Tijdens zijn onderzoeksperiode werd hij geassisteerd door Arthur Zegers, een zoon van sigarenfabrikant J.W. Zegers en M.J. Spoorenberg. Omdat Arthur al in 1884 naar Roermond vertrok om daar te gaan studeren, zal zijn bijdrage vóór 1884 en in de vakantieperiodes vermoedelijk beperkt zijn gebleven tot voorbereidende werkzaamheden.
In het werk van Smits zitten nogal wat foutjes, vermoedelijk veroorzaakt door het niet volledig beheersen van het oude schrift. Ook bestaat de indruk, dat hij met een deel van het bronnenmateriaal kritischer had moeten omgaan.
Ludovicus Godefridus Alouisius Houben (Eindhoven 1852- Eindhoven 1910) schreef eveneens een boek over de geschiedenis van Eindhoven. Dit tweedelige werk, “De geschiedenis van Eindhoven”, verscheen in 1890 en is nog steeds volkomen verantwoord.
Houben was zoon van een Eindhovense arts, studeerde aan een seminarie, maar moest die studie om gezondheidsredenen beëindigen.
In 1893 werd de Historische en Topografische Tentoonstelling betreffende Kempenland en Peelland gehouden. Deze was georganiseerd door de Eindhovense vereniging Bouwkundige Vakken. Hier werden allerlei voorwerpen tentoongesteld, zoals fossielen, prehistorische artefacten, beelden, schilderijen, prenten en penningen. Ze waren afkomstig van een aantal heemkundig geïnteresseerden, zoals A.P. Hermans, beeldhouwer J.P. van der Marck, J.J. Bayens, Alph. Schellens, de redactie van de Meierijsche Courant, de ridderlijke gilde van St. Sebastiaan en ook het gemeentebestuur van de stad.
Rond 1900 konden nog enkele heemkundige activiteiten worden ontdekt. Zo onderzocht het Achtse schoolhoofd W. Renders grafheuvels, waarbij hij enkele urnen aantrof. A. Schellens schreef in de Meierijsche Courant van 1898 een artikelenreeks over de geschiedenis van Sociëteit Concordia en een andere auteur, schrijvend onder het pseudoniem “Navorscher” schreef in 1900 over de oude gebruiken bij openbare verkopingen.
In 1913 schreef onderwijzer J. Aarts het boekje “Parochie en kerk van Eindhoven (88 pagina’s), handelend over het heden en verleden van de St. Catharinakerk.
In 1919 werd door het bestuur van de R.K. Openbare Leeszaal het initiatief genomen om een geschied- en oudheidkundig museum te stichten. In 1921 vond de oprichting plaats van de vereniging Museum Kempenland. Het ontbrak echter aan een echte expositieruimte, waardoor het museum niet van de grond kwam. Uiteindelijk richtte archivaris M. van der Waerden in 1926 in de leeszaal van zijn stadsarchief een museum in. De exposities werden daar in 1928 verzorgd door het bestuur van de R.K. Openbare Leeszaak en Boekerij St. Catharina te gelegenheid van het 12-jarig bestaan van de eigen ruimten voor de leeszaal.
In 1931 besluiten B&W om in het oude stadhuis aan de Rechtestraat een museum in te richten. Pas in 1935 werd dat uiteindelijk een feit.
bronnen:
Hier zijn vrijwel vanaf de vroegste periode tot en met 1944 de kranten weer belangrijk geweest. Hieronder versta ik dan voor het gemak ook het oude Brabants Heem, dat een bijvoegsel van de Eindhovense en Meierijsche Courant was.

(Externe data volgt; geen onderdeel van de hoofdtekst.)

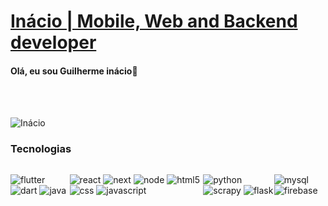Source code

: # <a href="https://github.com/reysmalldev">Inácio | Mobile, Web and Backend developer</a>

#### Olá, eu sou Guilherme inácio👋<br>

<br>
<br>

![Inácio](https://github-readme-stats-408gge7pw-zhorzon.vercel.app/api?username=reysmalldev&show_icons=true&hide_border=true&title_color=A4E3FF&bg_color=04202C&border_radius=2&text_color=9AB8C6&custom_title=My+Dashboard&3)


### Tecnologias

<div style="display: flex"><br>

  ![flutter](https://img.shields.io/badge/Flutter-04202C?style=for-the-badge&logo=flutter&logoColor=FFFF00)
  ![dart](https://img.shields.io/badge/Dart-04202C?style=for-the-badge&logo=dart&logoColor=FFFF00)
  ![java](https://img.shields.io/badge/Java-04202C?style=for-the-badge&logo=java&logoColor=FFFF00)
  
  ![react](https://img.shields.io/badge/ReactJS-04202C?style=for-the-badge&logo=react&logoColor=FFFF00)
  ![next](https://img.shields.io/badge/Next.js-04202C?style=for-the-badge&logo=Next.js&logoColor=FFFF00)
  ![node](https://img.shields.io/badge/Node.js-04202C?style=for-the-badge&logo=node.js&logoColor=FFFF00)
  ![html5](https://img.shields.io/badge/HTML5-04202C?style=for-the-badge&logo=html5&logoColor=FFFF00) 
  ![css](https://img.shields.io/badge/CSS3-04202C?style=for-the-badge&logo=css3&logoColor=FFFF00) 
  ![javascript](https://img.shields.io/badge/JavaScript-04202C?style=for-the-badge&logo=javascript&logoColor=FFFF00)

  ![python](https://img.shields.io/badge/Python-04202C?style=for-the-badge&logo=python&logoColor=FFFF00)
  ![scrapy](https://img.shields.io/badge/Scrapy-04202C?style=for-the-badge&logo=scrapy&logoColor=FFFF00)
  ![flask](https://img.shields.io/badge/Flask-04202C?style=for-the-badge&logo=flask&logoColor=FFFF00)

   ![mysql](https://img.shields.io/badge/MySQL-04202C?style=for-the-badge&logo=mysql&logoColor=FFFF00)
   ![firebase](https://img.shields.io/badge/Firebase-04202C?style=for-the-badge&logo=firebase&logoColor=FFFF00)
</div>


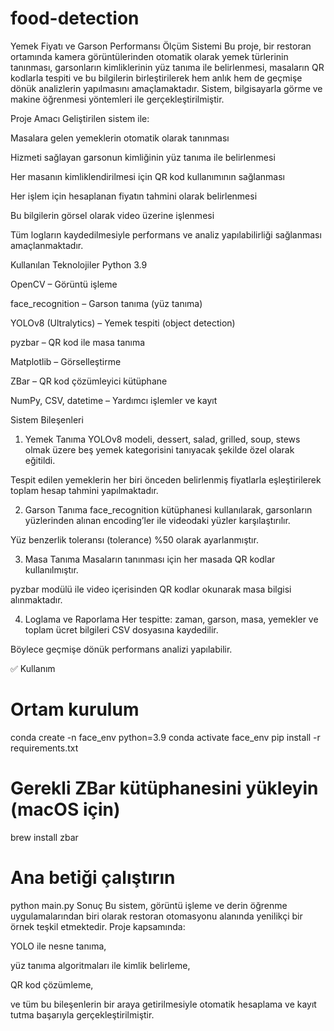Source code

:# food-detection

Yemek Fiyatı ve Garson Performansı Ölçüm Sistemi
Bu proje, bir restoran ortamında kamera görüntülerinden otomatik olarak yemek türlerinin tanınması, garsonların kimliklerinin yüz tanıma ile belirlenmesi, masaların QR kodlarla tespiti ve bu bilgilerin birleştirilerek hem anlık hem de geçmişe dönük analizlerin yapılmasını amaçlamaktadır. Sistem, bilgisayarla görme ve makine öğrenmesi yöntemleri ile gerçekleştirilmiştir.

 Proje Amacı
Geliştirilen sistem ile:

Masalara gelen yemeklerin otomatik olarak tanınması

Hizmeti sağlayan garsonun kimliğinin yüz tanıma ile belirlenmesi

Her masanın kimliklendirilmesi için QR kod kullanımının sağlanması

Her işlem için hesaplanan fiyatın tahmini olarak belirlenmesi

Bu bilgilerin görsel olarak video üzerine işlenmesi

Tüm logların kaydedilmesiyle performans ve analiz yapılabilirliği sağlanması
amaçlanmaktadır.

Kullanılan Teknolojiler
Python 3.9

OpenCV – Görüntü işleme

face_recognition – Garson tanıma (yüz tanıma)

YOLOv8 (Ultralytics) – Yemek tespiti (object detection)

pyzbar – QR kod ile masa tanıma

Matplotlib – Görselleştirme

ZBar – QR kod çözümleyici kütüphane

NumPy, CSV, datetime – Yardımcı işlemler ve kayıt

 Sistem Bileşenleri
1.  Yemek Tanıma
YOLOv8 modeli, dessert, salad, grilled, soup, stews olmak üzere beş yemek kategorisini tanıyacak şekilde özel olarak eğitildi.

Tespit edilen yemeklerin her biri önceden belirlenmiş fiyatlarla eşleştirilerek toplam hesap tahmini yapılmaktadır.

2.  Garson Tanıma
face_recognition kütüphanesi kullanılarak, garsonların yüzlerinden alınan encoding’ler ile videodaki yüzler karşılaştırılır.

Yüz benzerlik toleransı (tolerance) %50 olarak ayarlanmıştır.

3.  Masa Tanıma
Masaların tanınması için her masada QR kodlar kullanılmıştır.

pyzbar modülü ile video içerisinden QR kodlar okunarak masa bilgisi alınmaktadır.

4.  Loglama ve Raporlama
Her tespitte: zaman, garson, masa, yemekler ve toplam ücret bilgileri CSV dosyasına kaydedilir.

Böylece geçmişe dönük performans analizi yapılabilir.

✅ Kullanım

# Ortam kurulum
conda create -n face_env python=3.9
conda activate face_env
pip install -r requirements.txt

# Gerekli ZBar kütüphanesini yükleyin (macOS için)
brew install zbar

# Ana betiği çalıştırın
python main.py
 Sonuç
Bu sistem, görüntü işleme ve derin öğrenme  uygulamalarından biri olarak restoran otomasyonu alanında yenilikçi bir örnek teşkil etmektedir. Proje kapsamında:

YOLO ile nesne tanıma,

yüz tanıma algoritmaları ile kimlik belirleme,

QR kod çözümleme,

ve tüm bu bileşenlerin bir araya getirilmesiyle otomatik hesaplama ve kayıt tutma başarıyla gerçekleştirilmiştir.

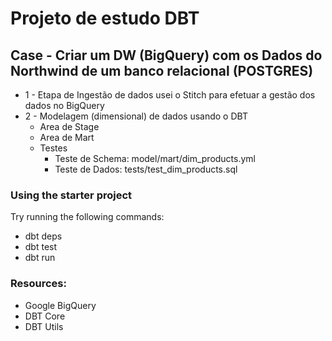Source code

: # Projeto de estudo DBT

## Case - Criar um DW (BigQuery) com os Dados do Northwind de um banco relacional (POSTGRES)

- 1 - Etapa de Ingestão de dados usei o Stitch para efetuar a gestão dos dados no BigQuery
- 2 - Modelagem (dimensional) de dados usando o DBT
    - Area de Stage
    - Area de Mart
    - Testes
        - Teste de Schema: model/mart/dim_products.yml
        - Teste de Dados:  tests/test_dim_products.sql

### Using the starter project
Try running the following commands:
- dbt deps
- dbt test
- dbt run

### Resources:
- Google BigQuery
- DBT Core
- DBT Utils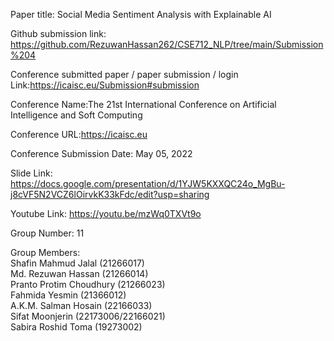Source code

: Paper title:
Social Media Sentiment Analysis with Explainable AI


Github submission link: https://github.com/RezuwanHassan262/CSE712_NLP/tree/main/Submission%204

Conference submitted paper / paper submission / login Link:https://icaisc.eu/Submission#submission

Conference Name:The 21st International Conference on Artificial Intelligence and Soft Computing 

Conference URL:https://icaisc.eu

Conference Submission Date: May 05, 2022

Slide Link: https://docs.google.com/presentation/d/1YJW5KXXQC24o_MgBu-j8cVF5N2VCZ6lOirvkK33kFdc/edit?usp=sharing

Youtube Link: https://youtu.be/mzWq0TXVt9o

Group Number: 11

Group Members:  
Shafin Mahmud Jalal (21266017)  
Md. Rezuwan Hassan (21266014)  
Pranto Protim Choudhury (21266023)  
Fahmida Yesmin (21366012)  
A.K.M. Salman Hosain (22166033)  
Sifat Moonjerin (22173006/22166021)  
Sabira Roshid Toma (19273002)  
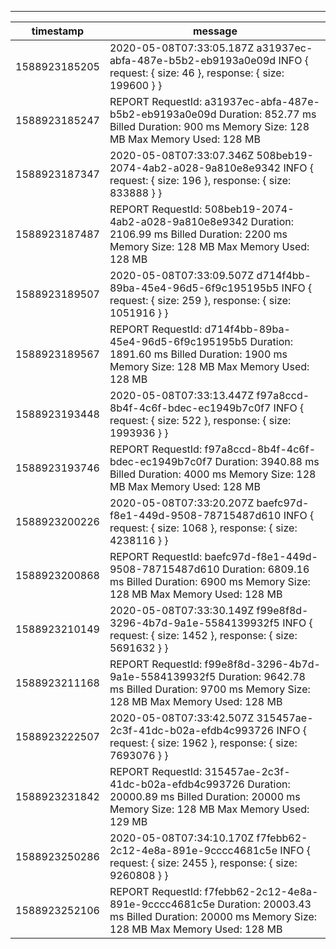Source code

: ------------------------------------------------------------------------------------------------------------------------------------------------------------------------
|   timestamp   |                                                                       message                                                                        |
|---------------|------------------------------------------------------------------------------------------------------------------------------------------------------|
| 1588923185205 | 2020-05-08T07:33:05.187Z a31937ec-abfa-487e-b5b2-eb9193a0e09d INFO { request: { size: 46 }, response: { size: 199600 } }                             |
| 1588923185247 | REPORT RequestId: a31937ec-abfa-487e-b5b2-eb9193a0e09d Duration: 852.77 ms Billed Duration: 900 ms Memory Size: 128 MB Max Memory Used: 128 MB       |
| 1588923187347 | 2020-05-08T07:33:07.346Z 508beb19-2074-4ab2-a028-9a810e8e9342 INFO { request: { size: 196 }, response: { size: 833888 } }                            |
| 1588923187487 | REPORT RequestId: 508beb19-2074-4ab2-a028-9a810e8e9342 Duration: 2106.99 ms Billed Duration: 2200 ms Memory Size: 128 MB Max Memory Used: 128 MB     |
| 1588923189507 | 2020-05-08T07:33:09.507Z d714f4bb-89ba-45e4-96d5-6f9c195195b5 INFO { request: { size: 259 }, response: { size: 1051916 } }                           |
| 1588923189567 | REPORT RequestId: d714f4bb-89ba-45e4-96d5-6f9c195195b5 Duration: 1891.60 ms Billed Duration: 1900 ms Memory Size: 128 MB Max Memory Used: 128 MB     |
| 1588923193448 | 2020-05-08T07:33:13.447Z f97a8ccd-8b4f-4c6f-bdec-ec1949b7c0f7 INFO { request: { size: 522 }, response: { size: 1993936 } }                           |
| 1588923193746 | REPORT RequestId: f97a8ccd-8b4f-4c6f-bdec-ec1949b7c0f7 Duration: 3940.88 ms Billed Duration: 4000 ms Memory Size: 128 MB Max Memory Used: 128 MB     |
| 1588923200226 | 2020-05-08T07:33:20.207Z baefc97d-f8e1-449d-9508-78715487d610 INFO { request: { size: 1068 }, response: { size: 4238116 } }                          |
| 1588923200868 | REPORT RequestId: baefc97d-f8e1-449d-9508-78715487d610 Duration: 6809.16 ms Billed Duration: 6900 ms Memory Size: 128 MB Max Memory Used: 128 MB     |
| 1588923210149 | 2020-05-08T07:33:30.149Z f99e8f8d-3296-4b7d-9a1e-5584139932f5 INFO { request: { size: 1452 }, response: { size: 5691632 } }                          |
| 1588923211168 | REPORT RequestId: f99e8f8d-3296-4b7d-9a1e-5584139932f5 Duration: 9642.78 ms Billed Duration: 9700 ms Memory Size: 128 MB Max Memory Used: 128 MB     |
| 1588923222507 | 2020-05-08T07:33:42.507Z 315457ae-2c3f-41dc-b02a-efdb4c993726 INFO { request: { size: 1962 }, response: { size: 7693076 } }                          |
| 1588923231842 | REPORT RequestId: 315457ae-2c3f-41dc-b02a-efdb4c993726 Duration: 20000.89 ms Billed Duration: 20000 ms Memory Size: 128 MB Max Memory Used: 129 MB   |
| 1588923250286 | 2020-05-08T07:34:10.170Z f7febb62-2c12-4e8a-891e-9cccc4681c5e INFO { request: { size: 2455 }, response: { size: 9260808 } }                          |
| 1588923252106 | REPORT RequestId: f7febb62-2c12-4e8a-891e-9cccc4681c5e Duration: 20003.43 ms Billed Duration: 20000 ms Memory Size: 128 MB Max Memory Used: 128 MB   |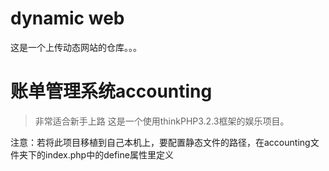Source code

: # dynamic web
这是一个上传动态网站的仓库。。。

# 账单管理系统accounting
> 非常适合新手上路
这是一个使用thinkPHP3.2.3框架的娱乐项目。

注意：若将此项目移植到自己本机上，要配置静态文件的路径，在accounting文件夹下的index.php中的define属性里定义
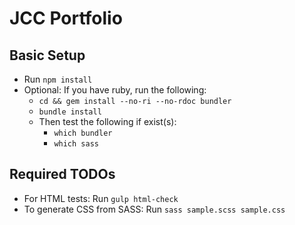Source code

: # JCC Portfolio

## Basic Setup
- Run `npm install` 
- Optional: If you have ruby, run the following: 
	- `cd && gem install --no-ri --no-rdoc bundler`
	- `bundle install`
	- Then test the following if exist(s): 
		- `which bundler`
		- `which sass`

## Required TODOs
- For HTML tests: Run `gulp html-check`
- To generate CSS from SASS: Run `sass sample.scss sample.css`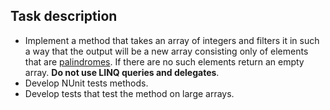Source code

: ## Task description ##

 - Implement a method that takes an array of integers and filters it in such a way that the output will be a new array consisting only of elements that are [palindromes](https://gitlab.com/epam-autocode-tasks/palindromic-number.git). If there are no such elements return an empty array. **Do not use LINQ queries and delegates**.        
 - Develop NUnit tests methods.   
 - Develop tests that test the method on large arrays.  

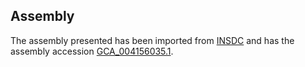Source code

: 
Assembly
--------

The assembly presented has been imported from 
[INSDC](http://www.insdc.org) and has the assembly accession
[GCA\_004156035.1](http://www.ebi.ac.uk/ena/data/view/GCA_004156035.1).

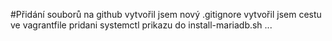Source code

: #Přidání souborů na github
vytvořil jsem nový .gitignore
vytvořil jsem cestu ve vagrantfile
pridani systemctl prikazu do install-mariadb.sh
...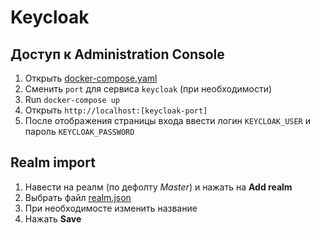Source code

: # Keycloak

## Доступ к Administration Console

1. Открыть [docker-compose.yaml](../../../docker-compose.yaml)
2. Сменить `port` для сервиса `keycloak` (при необходимости)
3. Run `docker-compose up`
4. Открыть `http://localhost:[keycloak-port]`
5. После отображения страницы входа ввести логин `KEYCLOAK_USER` и пароль `KEYCLOAK_PASSWORD`

## Realm import

1. Навести на реалм (по дефолту *Master*) и нажать на **Add realm**
2. Выбрать файл [realm.json](./realm.json)
3. При необходимосте изменить название
4. Нажать **Save**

Daarnaast kon ik beschikken over gegevens uit het gemeentelijke archief en kon ik gebruik maken van het archief van de Oudheidkundige Kring en van dat van Brabantia Nostra.
Verder raadpleegde ik de studie 'De Oudheidkundige Kring Kempenland, gevestigd te Eindhoven', door Th.A.C.H. Bakx, een studie over het oude Brabants Heem door J.Th.M. Melssen.
Jan Spoorenberg (samengevat door Jos Hüsken)
in: ’t Gruun Buukske 1988 87 e.v.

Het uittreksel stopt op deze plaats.